I don't think the MTO community is considered a Bug Out community in the sense that you described it.

Bugging out because of a natural disaster is basically called an evacuation. Bugging out because the end of society is happening?? Wrong forum.

Now, some members may choose that way, but I think most people here are aware that a secured home is still better than a camper in a forest.

Buy now or regret later
Global Moderator Absolute Zombie Club Posts: 24,631
Re: The reality of bugging out.
« Reply #5 on: April 19, 2020, 09:24:34 PM »
I've always thought the people who prepare to bug out are those expecting zombies? 

Esse Quam Videri
Zombie Apprentice Posts: 14,610
Re: The reality of bugging out.
« Reply #6 on: April 19, 2020, 09:48:54 PM »
Zombies appeared right after the smartphone was invented :shrug:

Buy now or regret later
Global Moderator Absolute Zombie Club Posts: 24,631
Re: The reality of bugging out.
« Reply #7 on: April 19, 2020, 10:26:52 PM »
Lynn had a thread about what bothered her about these type bags.  Everyone has to do what they feel is right for themselves and their situations  :salute:.  I choose to spend my resources on making my home dependable and cozy for any long term sheltering in place, like we are doing now.  In my thread I added the possibility of loss of power and or water.  Power would likely be lost over water but  :dunno:.  We had that happen several years back and it scared a lot of folks.  We've got alternative cooking options and foods that don't need refrigeration.  As I mentioned water is being looked at and with my test on capturing rain water I think I have that covered.     
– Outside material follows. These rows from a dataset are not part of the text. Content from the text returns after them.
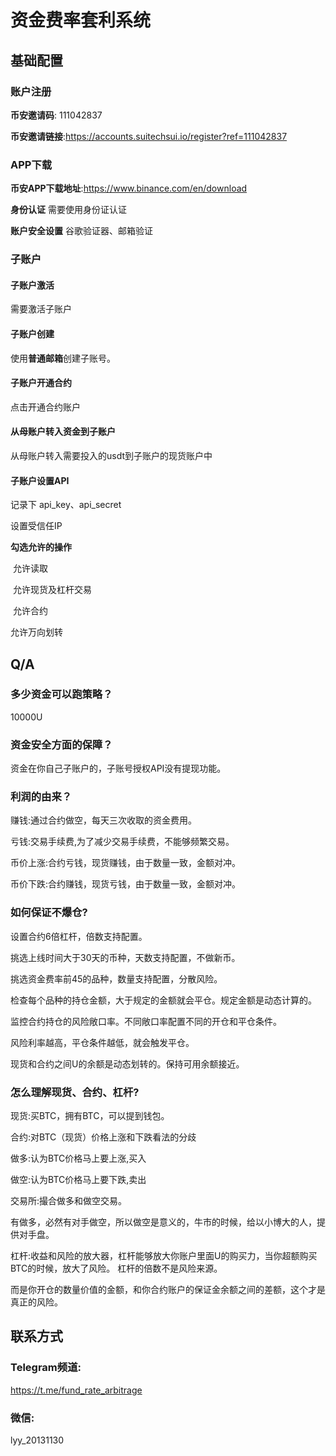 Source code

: # 资金费率套利系统

## 基础配置

### 账户注册

**币安邀请码**: 111042837

**币安邀请链接**:https://accounts.suitechsui.io/register?ref=111042837



### APP下载

**币安APP下载地址**:https://www.binance.com/en/download

**身份认证**  需要使用身份证认证

**账户安全设置** 谷歌验证器、邮箱验证



### 子账户

#### 子账户激活

需要激活子账户



#### 子账户创建

使用**普通邮箱**创建子账号。



#### 子账户开通合约

点击开通合约账户



#### 从母账户转入资金到子账户

从母账户转入需要投入的usdt到子账户的现货账户中



#### 子账户设置API

记录下 api_key、api_secret

设置受信任IP

**勾选允许的操作** 

​	允许读取

​    允许现货及杠杆交易

​    允许合约

   允许万向划转



## Q/A

### 多少资金可以跑策略？

10000U



### 资金安全方面的保障？ 

资金在你自己子账户的，子账号授权API没有提现功能。



### 利润的由来？

赚钱:通过合约做空，每天三次收取的资金费用。

亏钱:交易手续费,为了减少交易手续费，不能够频繁交易。

币价上涨:合约亏钱，现货赚钱，由于数量一致，金额对冲。

币价下跌:合约赚钱，现货亏钱，由于数量一致，金额对冲。



### 如何保证不爆仓?

设置合约6倍杠杆，倍数支持配置。

挑选上线时间大于30天的币种，天数支持配置，不做新币。

挑选资金费率前45的品种，数量支持配置，分散风险。

检查每个品种的持仓金额，大于规定的金额就会平仓。规定金额是动态计算的。

监控合约持仓的风险敞口率。不同敞口率配置不同的开仓和平仓条件。

风险利率越高，平仓条件越低，就会触发平仓。

现货和合约之间U的余额是动态划转的。保持可用余额接近。





### 怎么理解现货、合约、杠杆?

现货:买BTC，拥有BTC，可以提到钱包。

合约:对BTC（现货）价格上涨和下跌看法的分歧

做多:认为BTC价格马上要上涨,买入

做空:认为BTC价格马上要下跌,卖出

交易所:撮合做多和做空交易。

有做多，必然有对手做空，所以做空是意义的，牛市的时候，给以小博大的人，提供对手盘。

杠杆:收益和风险的放大器，杠杆能够放大你账户里面U的购买力，当你超额购买BTC的时候，放大了风险。
杠杆的倍数不是风险来源。

而是你开仓的数量价值的金额，和你合约账户的保证金余额之间的差额，这个才是真正的风险。





## 联系方式

### Telegram频道:

https://t.me/fund_rate_arbitrage



### 微信:

lyy_20131130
Evacuation preparedness is something we take very serious.  We would likely go to a location and smooth it rather than set up camp in some remote location.  We'd go to a Red Cross or similar location and "camp" if relatives homes were not a viable option.  We have year round wild fires here in California so again we take that very serious.  While I don't think it would happen we are also in a Tsunami zone.  We are ready to head to higher ground in that instance as well. 

We are not ready for Zombies however.   :whistle: 

Esse Quam Videri
Full Member Posts: 112 My Wenger...
Re: The reality of bugging out.
« Reply #8 on: April 19, 2020, 10:30:17 PM »
Well, I thought this was "Outdoor and SURVIVAL" Forum, but I guess I am wrong. My apology to those I offended.

The Aerojet

The early bird may get the worm, but it is second mouse which gets the CHEESE !!

The only easy day was yesterday.
Global Moderator Absolute Zombie Club Posts: 24,631
Re: The reality of bugging out.
« Reply #9 on: April 19, 2020, 10:38:19 PM »
It is.  Carry on.

Here is Lynns thread.  These topics are very personal.  She knew that which is why her title was pretty funny to me.   
https://forum.multitool.org/index.php/topic,74836.0.html

Esse Quam Videri
Zombie Apprentice Posts: 14,610
Re: The reality of bugging out.
« Reply #10 on: April 19, 2020, 10:43:13 PM »
No offense taken, none meant to give :hatsoff:

And I was not saying you can't discuss it, it just sounded a bit as if you see us all as Bugout-ers :D

Feel free to go on! :popcorn:

Buy now or regret later
Sr. Member Posts: 326
Re: The reality of bugging out.
« Reply #11 on: April 19, 2020, 10:55:19 PM »
Lynn's post is really funny.

Aerojet, I agree with many of your points and the spirit of your message. I am a former city dweller and now suburbanite. During Sandty, the town I live in was (mostly) under 8’ of water. It breached the first home in hundreds of homes-all from river flooding. I am by no means a prepper, and by no means did I ever imagine seeing anything like that to prep for. So I was forced to improvise, literally floated out of town using my aerobed as a raft and broom as a paddle. My generator, knives, cooking kit, tent, etc was all useless. I mean to Lynn’s point, wtf was the prepped kit with a canoe?  :rofl: Hahhahaaaaaaa

But I did have some basics and mostly was able to improvise for 6 days after the water receded and I returned home with a new portable generator while power was out. I will never be able to properly source everything I’d need and to Mechanickals point, I would and did turn to friends and family those first days to get by.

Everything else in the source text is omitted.